─── Data excerpts

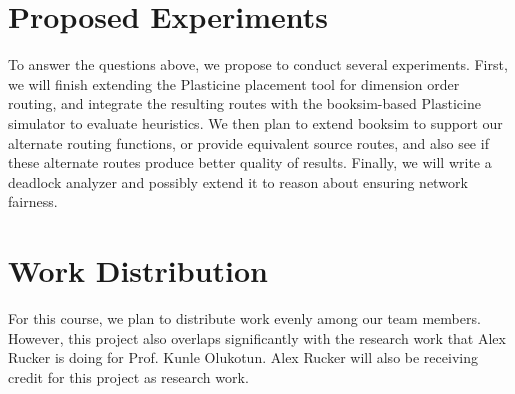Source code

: \documentclass[11pt,twocolumn]{article}
\begin{document}
\section{Proposed Experiments}
To answer the questions above, we propose to conduct several experiments.
First, we will finish extending the Plasticine placement tool for dimension
order routing, and integrate the resulting routes with the booksim-based
Plasticine simulator to evaluate heuristics. We then plan to extend booksim to
support our alternate routing functions, or provide equivalent source routes,
and also see if these alternate routes produce better quality of results.
Finally, we will write a deadlock analyzer and possibly extend it to reason
about ensuring network fairness. 

\section{Work Distribution}
For this course, we plan to distribute work evenly among our team members.
However, this project also overlaps significantly with the research work that
Alex Rucker is doing for Prof. Kunle Olukotun. Alex Rucker will also be
receiving credit for this project as research work.
\end{document}
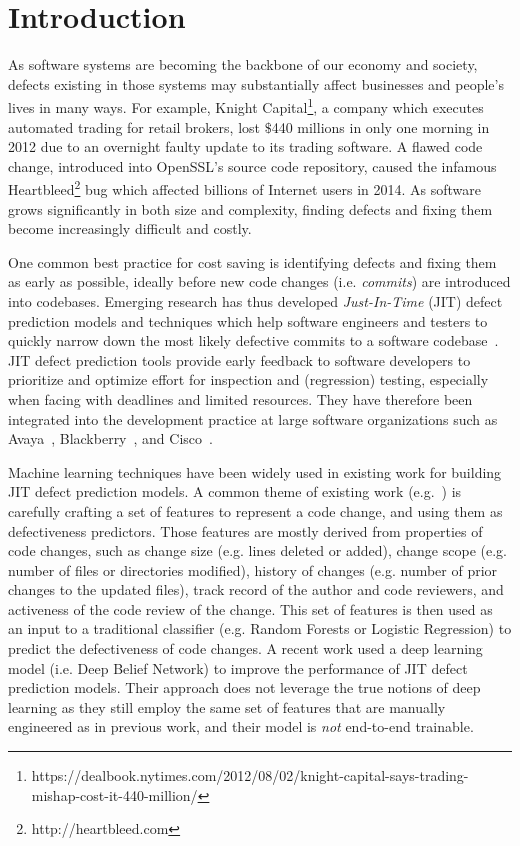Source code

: \section{Introduction}
\label{sec:intro}
As software systems are becoming the backbone of our economy and society, defects existing in those systems may substantially affect businesses and people's lives  in many ways. For example, Knight Capital\footnote{https://dealbook.nytimes.com/2012/08/02/knight-capital-says-trading-mishap-cost-it-440-million/}, a company which executes automated trading  for retail brokers, lost $\$$440 millions in only one morning in 2012 due to an overnight faulty update to its trading software. A flawed code change, introduced into OpenSSL's source code repository, caused the infamous Heartbleed\footnote{http://heartbleed.com} bug which affected billions of Internet users in 2014. As software grows significantly in both size and complexity, finding defects and fixing them become increasingly difficult and costly.

One common best practice for cost saving is identifying defects and fixing them as early as possible, ideally before new code changes (i.e. \emph{commits}) are introduced into codebases. Emerging research has thus developed \emph{Just-In-Time} (JIT) defect prediction models and techniques which help software engineers and testers to quickly narrow down the most likely defective commits to a software codebase~\cite{KameiS16,D'Ambros:2012:EDP}. JIT defect prediction tools provide early feedback to software developers to prioritize and optimize effort for inspection and (regression) testing, especially when facing with deadlines and limited resources. They have therefore been integrated into the development practice at large software organizations such as Avaya~\cite{Mockus2000}, Blackberry~\cite{Shihab:2012:ISR}, and Cisco~\cite{Tantithamthavorn:2015:IMP}.

Machine learning techniques have been widely used in existing work for building JIT defect prediction models. A common theme of existing work (e.g.~\cite{Kamei:2013:LES,Kim:2008:CSC,Kononenko:2015,Mockus2000}) is carefully crafting a set of features to represent a code change, and using them as defectiveness predictors. Those features are mostly derived from properties of code changes, such as change size (e.g. lines deleted or added), change scope (e.g. number of files or directories modified), history of changes (e.g. number of prior changes to the updated files), track record of the author and code reviewers, and activeness of the code review of the change. This set of features is then used as an input to a traditional classifier (e.g. Random Forests or Logistic Regression) to predict the defectiveness of code changes. A recent work \cite{Yang:2015:DLJ}  used a deep learning model (i.e. Deep Belief Network) to improve the performance of JIT defect prediction models. Their approach does not leverage the true notions of deep learning as they still employ the same set of features that are manually engineered as in previous work, and their model is \emph{not} end-to-end trainable.

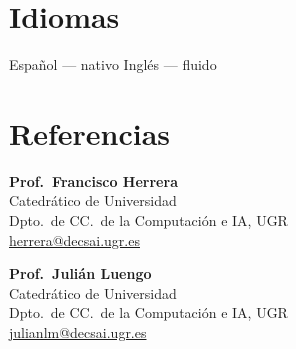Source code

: \documentclass[10pt,a4paper]{article}
\newcommand{\sub}[1]{\textcolor{subtle}{\footnotesize #1}}
\begin{document}
\section*{Idiomas}

Español --- nativo \quad\textbar\quad Inglés --- fluido

\section*{Referencias}

\begin{minipage}[t]{0.48\textwidth}
    \textbf{Prof.~Francisco Herrera} \\
    \sub{Catedrático de Universidad \\ Dpto.~de CC.~de la Computación e IA, UGR \\ \href{mailto:herrera@decsai.ugr.es}{herrera@decsai.ugr.es}}
\end{minipage}\hfill
\begin{minipage}[t]{0.48\textwidth}
    \textbf{Prof.~Julián Luengo} \\
    \sub{Catedrático de Universidad \\ Dpto.~de CC.~de la Computación e IA, UGR \\ \href{mailto:julianlm@decsai.ugr.es}{julianlm@decsai.ugr.es}}
\end{minipage}
\end{document}
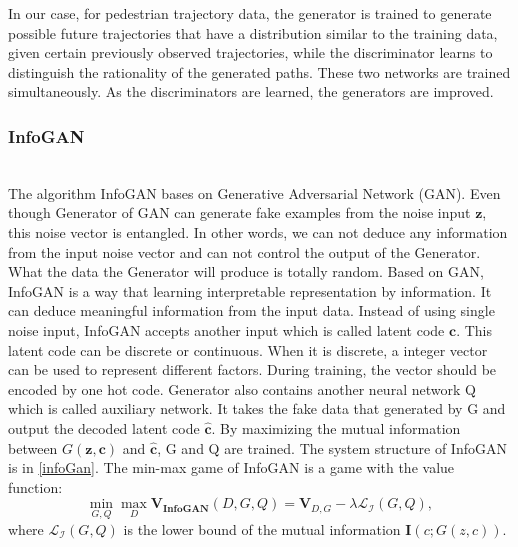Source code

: In our case, for pedestrian trajectory data, the generator is trained to generate possible future trajectories that have a distribution similar to the training data, given certain previously observed trajectories, while the discriminator learns to distinguish the rationality of the generated paths. These two networks are trained simultaneously. As the discriminators are learned, the generators are improved.

\subsubsection{InfoGAN}

\hfill \\
The algorithm InfoGAN bases on Generative Adversarial Network (GAN). Even though Generator of GAN can generate fake examples from the noise input \(\mathbf{z}\), this noise vector is entangled. In other words, we can not deduce any information from the input noise vector and can not control the output of the Generator. What the data the Generator will produce is totally random. Based on GAN, InfoGAN is a way that learning interpretable representation by information. It can deduce meaningful information from the input data. Instead of using single noise input, InfoGAN accepts another input which is called latent code \(\mathbf{c}\). This latent code can be discrete or continuous. When it is discrete, a integer vector can be used to represent different factors. During training, the vector should be encoded by one hot code. Generator also contains another neural network Q which is called auxiliary network. It takes the fake data that generated by G and output the decoded latent code \( \mathbf{\hat{c}}\). By maximizing the mutual information between \( G(\mathbf{z, c})\) and \( \mathbf{\hat{c}}\), G and Q are trained. The system structure of InfoGAN is in \ref{infoGan}. The min-max game of InfoGAN is a game with the value function\cite{infogan}:
\[\min_{G,Q}\max_{D} \mathbf{V_{InfoGAN}}(D, G, Q) = \mathbf{V}_{D, G} - \lambda \mathcal{L_I}(G,Q),\] where \(\mathcal{L_I}(G,Q)\) is the lower bound of the mutual information \(\mathbf{I}(c;G(z,c))\).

──────

Although the records contain pictures, only their text should be repeated, exactly as it appears.

Task output —
Source code

: \documentclass[11pt,twocolumn]{article}
\begin{document}
\section{Proposed Experiments}
To answer the questions above, we propose to conduct several experiments.
First, we will finish extending the Plasticine placement tool for dimension
order routing, and integrate the resulting routes with the booksim-based
Plasticine simulator to evaluate heuristics. We then plan to extend booksim to
support our alternate routing functions, or provide equivalent source routes,
and also see if these alternate routes produce better quality of results.
Finally, we will write a deadlock analyzer and possibly extend it to reason
about ensuring network fairness. 

\section{Work Distribution}
For this course, we plan to distribute work evenly among our team members.
However, this project also overlaps significantly with the research work that
Alex Rucker is doing for Prof. Kunle Olukotun. Alex Rucker will also be
receiving credit for this project as research work.
\end{document}
Source code

: \section{Introduction}
\label{sec:intro}
As software systems are becoming the backbone of our economy and society, defects existing in those systems may substantially affect businesses and people's lives  in many ways. For example, Knight Capital\footnote{https://dealbook.nytimes.com/2012/08/02/knight-capital-says-trading-mishap-cost-it-440-million/}, a company which executes automated trading  for retail brokers, lost $\$$440 millions in only one morning in 2012 due to an overnight faulty update to its trading software. A flawed code change, introduced into OpenSSL's source code repository, caused the infamous Heartbleed\footnote{http://heartbleed.com} bug which affected billions of Internet users in 2014. As software grows significantly in both size and complexity, finding defects and fixing them become increasingly difficult and costly.

One common best practice for cost saving is identifying defects and fixing them as early as possible, ideally before new code changes (i.e. \emph{commits}) are introduced into codebases. Emerging research has thus developed \emph{Just-In-Time} (JIT) defect prediction models and techniques which help software engineers and testers to quickly narrow down the most likely defective commits to a software codebase~\cite{KameiS16,D'Ambros:2012:EDP}. JIT defect prediction tools provide early feedback to software developers to prioritize and optimize effort for inspection and (regression) testing, especially when facing with deadlines and limited resources. They have therefore been integrated into the development practice at large software organizations such as Avaya~\cite{Mockus2000}, Blackberry~\cite{Shihab:2012:ISR}, and Cisco~\cite{Tantithamthavorn:2015:IMP}.

Machine learning techniques have been widely used in existing work for building JIT defect prediction models. A common theme of existing work (e.g.~\cite{Kamei:2013:LES,Kim:2008:CSC,Kononenko:2015,Mockus2000}) is carefully crafting a set of features to represent a code change, and using them as defectiveness predictors. Those features are mostly derived from properties of code changes, such as change size (e.g. lines deleted or added), change scope (e.g. number of files or directories modified), history of changes (e.g. number of prior changes to the updated files), track record of the author and code reviewers, and activeness of the code review of the change. This set of features is then used as an input to a traditional classifier (e.g. Random Forests or Logistic Regression) to predict the defectiveness of code changes. A recent work \cite{Yang:2015:DLJ}  used a deep learning model (i.e. Deep Belief Network) to improve the performance of JIT defect prediction models. Their approach does not leverage the true notions of deep learning as they still employ the same set of features that are manually engineered as in previous work, and their model is \emph{not} end-to-end trainable.

Source code

: \documentclass[10pt,a4paper]{article}
\newcommand{\sub}[1]{\textcolor{subtle}{\footnotesize #1}}
\begin{document}
\section*{Idiomas}

Español --- nativo \quad\textbar\quad Inglés --- fluido

\section*{Referencias}

\begin{minipage}[t]{0.48\textwidth}
    \textbf{Prof.~Francisco Herrera} \\
    \sub{Catedrático de Universidad \\ Dpto.~de CC.~de la Computación e IA, UGR \\ \href{mailto:herrera@decsai.ugr.es}{herrera@decsai.ugr.es}}
\end{minipage}\hfill
\begin{minipage}[t]{0.48\textwidth}
    \textbf{Prof.~Julián Luengo} \\
    \sub{Catedrático de Universidad \\ Dpto.~de CC.~de la Computación e IA, UGR \\ \href{mailto:julianlm@decsai.ugr.es}{julianlm@decsai.ugr.es}}
\end{minipage}
\end{document}
Source code

: In our case, for pedestrian trajectory data, the generator is trained to generate possible future trajectories that have a distribution similar to the training data, given certain previously observed trajectories, while the discriminator learns to distinguish the rationality of the generated paths. These two networks are trained simultaneously. As the discriminators are learned, the generators are improved.

\subsubsection{InfoGAN}

\hfill \\
The algorithm InfoGAN bases on Generative Adversarial Network (GAN). Even though Generator of GAN can generate fake examples from the noise input \(\mathbf{z}\), this noise vector is entangled. In other words, we can not deduce any information from the input noise vector and can not control the output of the Generator. What the data the Generator will produce is totally random. Based on GAN, InfoGAN is a way that learning interpretable representation by information. It can deduce meaningful information from the input data. Instead of using single noise input, InfoGAN accepts another input which is called latent code \(\mathbf{c}\). This latent code can be discrete or continuous. When it is discrete, a integer vector can be used to represent different factors. During training, the vector should be encoded by one hot code. Generator also contains another neural network Q which is called auxiliary network. It takes the fake data that generated by G and output the decoded latent code \( \mathbf{\hat{c}}\). By maximizing the mutual information between \( G(\mathbf{z, c})\) and \( \mathbf{\hat{c}}\), G and Q are trained. The system structure of InfoGAN is in \ref{infoGan}. The min-max game of InfoGAN is a game with the value function\cite{infogan}:
\[\min_{G,Q}\max_{D} \mathbf{V_{InfoGAN}}(D, G, Q) = \mathbf{V}_{D, G} - \lambda \mathcal{L_I}(G,Q),\] where \(\mathcal{L_I}(G,Q)\) is the lower bound of the mutual information \(\mathbf{I}(c;G(z,c))\).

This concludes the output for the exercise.